I hadn’t gone home that particular Sunday afternoon. There had been some event that had lasted so long that it made the journey home and back again for the evening service rather pointless.

So at some point in the afternoon I took a walk to McDonald’s for a coffee. You can see that my tastes are very refined.

As I was on my way back, fully armed with a latte, my eye caught sight of something that looked like a set of goal posts. They were situated on a piece of what looked like waste ground on the corner of two roads. The site was shielded by sheets of corrugated iron at one side and by huge advertising hoardings on the other.

I was too intrigued to walk by without attempting a closer look. Sure enough, behind the screening was an old, dilapidated football pitch. The pitch itself was slightly raised, with steps up to it. Apart from the decaying goal posts, the site was all but derelict, a relic to the time before virtual reality games and cable television.

As I walked away, I looked up at the advertising hoardings. Of all the things, they happened to be advertising football on television, under the slogan “Every Goal Counts”. Somehow it seemed deeply ironic that a football pitch that had all the hallmarks of years of neglect should be used as a platform to advertise the apparent importance of the beautiful game.
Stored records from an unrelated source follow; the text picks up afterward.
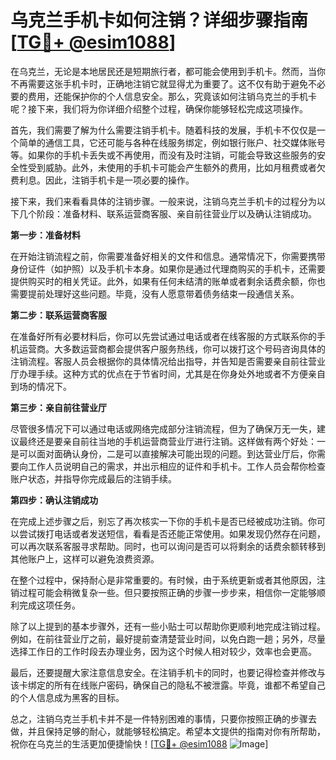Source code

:# 乌克兰手机卡如何注销？详细步骤指南[[TG💪+ @esim1088](https://t.me/s/esim1088)]

在乌克兰，无论是本地居民还是短期旅行者，都可能会使用到手机卡。然而，当你不再需要这张手机卡时，正确地注销它就显得尤为重要了。这不仅有助于避免不必要的费用，还能保护你的个人信息安全。那么，究竟该如何注销乌克兰的手机卡呢？接下来，我们将为你详细介绍整个过程，确保你能够轻松完成这项操作。

首先，我们需要了解为什么需要注销手机卡。随着科技的发展，手机卡不仅仅是一个简单的通信工具，它还可能与各种在线服务绑定，例如银行账户、社交媒体账号等。如果你的手机卡丢失或不再使用，而没有及时注销，可能会导致这些服务的安全性受到威胁。此外，未使用的手机卡可能会产生额外的费用，比如月租费或者欠费利息。因此，注销手机卡是一项必要的操作。

接下来，我们来看看具体的注销步骤。一般来说，注销乌克兰手机卡的过程分为以下几个阶段：准备材料、联系运营商客服、亲自前往营业厅以及确认注销成功。

**第一步：准备材料**

在开始注销流程之前，你需要准备好相关的文件和信息。通常情况下，你需要携带身份证件（如护照）以及手机卡本身。如果你是通过代理商购买的手机卡，还需要提供购买时的相关凭证。此外，如果有任何未结清的账单或者剩余话费余额，你也需要提前处理好这些问题。毕竟，没有人愿意带着债务结束一段通信关系。

**第二步：联系运营商客服**

在准备好所有必要材料后，你可以先尝试通过电话或者在线客服的方式联系你的手机运营商。大多数运营商都会提供客户服务热线，你可以拨打这个号码咨询具体的注销流程。客服人员会根据你的具体情况给出指导，并告知是否需要亲自前往营业厅办理手续。这种方式的优点在于节省时间，尤其是在你身处外地或者不方便亲自到场的情况下。

**第三步：亲自前往营业厅**

尽管很多情况下可以通过电话或网络完成部分注销流程，但为了确保万无一失，建议最终还是要亲自前往当地的手机运营商营业厅进行注销。这样做有两个好处：一是可以面对面确认身份，二是可以直接解决可能出现的问题。到达营业厅后，你需要向工作人员说明自己的需求，并出示相应的证件和手机卡。工作人员会帮你检查账户状态，并指导你完成最后的注销手续。

**第四步：确认注销成功**

在完成上述步骤之后，别忘了再次核实一下你的手机卡是否已经被成功注销。你可以尝试拨打电话或者发送短信，看看是否还能正常使用。如果发现仍然存在问题，可以再次联系客服寻求帮助。同时，也可以询问是否可以将剩余的话费余额转移到其他账户上，这样可以避免浪费资源。

在整个过程中，保持耐心是非常重要的。有时候，由于系统更新或者其他原因，注销过程可能会稍微复杂一些。但只要按照正确的步骤一步步来，相信你一定能够顺利完成这项任务。

除了以上提到的基本步骤外，还有一些小贴士可以帮助你更顺利地完成注销过程。例如，在前往营业厅之前，最好提前查清楚营业时间，以免白跑一趟；另外，尽量选择工作日的工作时段去办理业务，因为这个时候人相对较少，效率也会更高。

最后，还要提醒大家注意信息安全。在注销手机卡的同时，也要记得检查并修改与该卡绑定的所有在线账户密码，确保自己的隐私不被泄露。毕竟，谁都不希望自己的个人信息成为黑客的目标。

总之，注销乌克兰手机卡并不是一件特别困难的事情，只要你按照正确的步骤去做，并且保持足够的耐心，就能够轻松搞定。希望本文提供的指南对你有所帮助，祝你在乌克兰的生活更加便捷愉快！[[TG💪+ @esim1088](https://t.me/s/esim1088) ![Image](https://i.postimg.cc/4NQfJmqS/Snipaste-2025-05-13-00-14-12.png)]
What the advertising slogan really meant was “Every goal scored by a player in a top league that is covered on television and funded by hundreds of millions of pounds counts”. In other words, it’s the big stage that matters.

When it comes to the mission of the church, we can be fooled by the notion that it is only what happens on the big stage that matters. It is only what the super gifted, the ministry equivalent of premier league players, do that counts. That is simply untrue.
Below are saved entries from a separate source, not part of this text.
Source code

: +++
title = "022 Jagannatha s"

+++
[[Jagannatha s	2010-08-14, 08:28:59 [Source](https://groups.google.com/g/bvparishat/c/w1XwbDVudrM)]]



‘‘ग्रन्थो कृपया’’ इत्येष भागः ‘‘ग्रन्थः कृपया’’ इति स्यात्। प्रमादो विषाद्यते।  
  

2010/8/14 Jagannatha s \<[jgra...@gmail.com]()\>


Of course, God does raise up people who bring vision and direction and instruction. The church, both today and throughout its history, has been blessed by such people. However, what really makes the difference where you and I are, is what we do. What we pray. What we say. Churches that give themselves to consistent outreach where they are, are every bit as crucial to the mission of God as churches that are famous throughout the Christian world.
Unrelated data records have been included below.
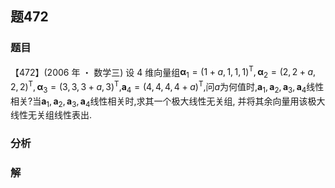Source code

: ## 题472
### 题目
【472】(2006 年 ・ 数学三) 设 4 维向量组${\mathbf{\alpha }}_{1} = {( 1 + a,1,1,1) }^{\mathrm{T}},{\mathbf{\alpha }}_{2} = {( 2,2 + a,2,2) }^{\mathrm{T}},{\mathbf{\alpha }}_{3} = {( 3,3,3 + a,3) }^{\mathrm{T}}$,${\mathbf{a}}_{4} = {( 4,4,4,4 + a) }^{\mathrm{T}}$,问$a$为何值时,${\mathbf{a}}_{1},{\mathbf{a}}_{2},{\mathbf{a}}_{3},{\mathbf{a}}_{4}$线性相关?当${\mathbf{a}}_{1},{\mathbf{a}}_{2},{\mathbf{a}}_{3},{\mathbf{a}}_{4}$线性相关时,求其一个极大线性无关组, 并将其余向量用该极大线性无关组线性表出.
### 分析

### 解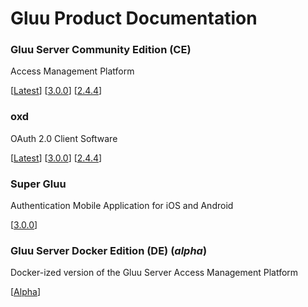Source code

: # Gluu Product Documentation

### Gluu Server Community Edition (CE) 
Access Management Platform
		
[[Latest](./ce/3.0.1)]		[[3.0.0](./ce/3.0.0)] 		[[2.4.4](./ce/2.4.4)]


### oxd 
OAuth 2.0 Client Software

[[Latest](./oxd/latest)]  [[3.0.0](./oxd/3.0.0)]     [[2.4.4](./oxd/2.4.4)]


### Super Gluu 
Authentication Mobile Application for iOS and Android

[[3.0.0](./supergluu/3.0.0)]


### Gluu Server Docker Edition (DE) (*alpha*)
Docker-ized version of the Gluu Server Access Management Platform  

[[Alpha](./de/alpha)]



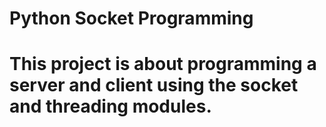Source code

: # Python Socket Programming

# This project is about programming a server and client using the socket and threading modules.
One of the letters to the seven churches was a letter to the church in Philadelphia. The church in Philadelphia had “little strength” but it had been faithful (Revelation 2.8). Yet it is to this church that the Lord promises an open door (v.8), a turn around of their enemies (v.9) and protection during a time of trial for the world (v.10).

Faithfully serving God on the stage of everyday life is right at the heart of the Christian faith. Keeping going, whether we feel what we are doing is significant or not, is of great importance because all our service is significant. It all counts.

Coming back to my Sunday afternoon experience at an abandoned football ground, I couldn’t help but wonder how long football could prosper in more wealthy surroundings without prospering at street corners. Who knows? One thing is certain though, the progress of the mission of the church relies every bit as much on it flourishing at the street corner as on the big stage.


2 thoughts on “It all counts

  1. an encouraging word I needed to hear when you feel like you’re going at it on your own (you\re not) when no-one’s really behind you (a lie) with results that feel hard to sustain (only if you work at it in your own strength). I love reading your words in tandem with Jesus words: “I will build my church”. “I”. HE will, not us. We co-labour but ultimately with walk hand-in-hand with the Builder!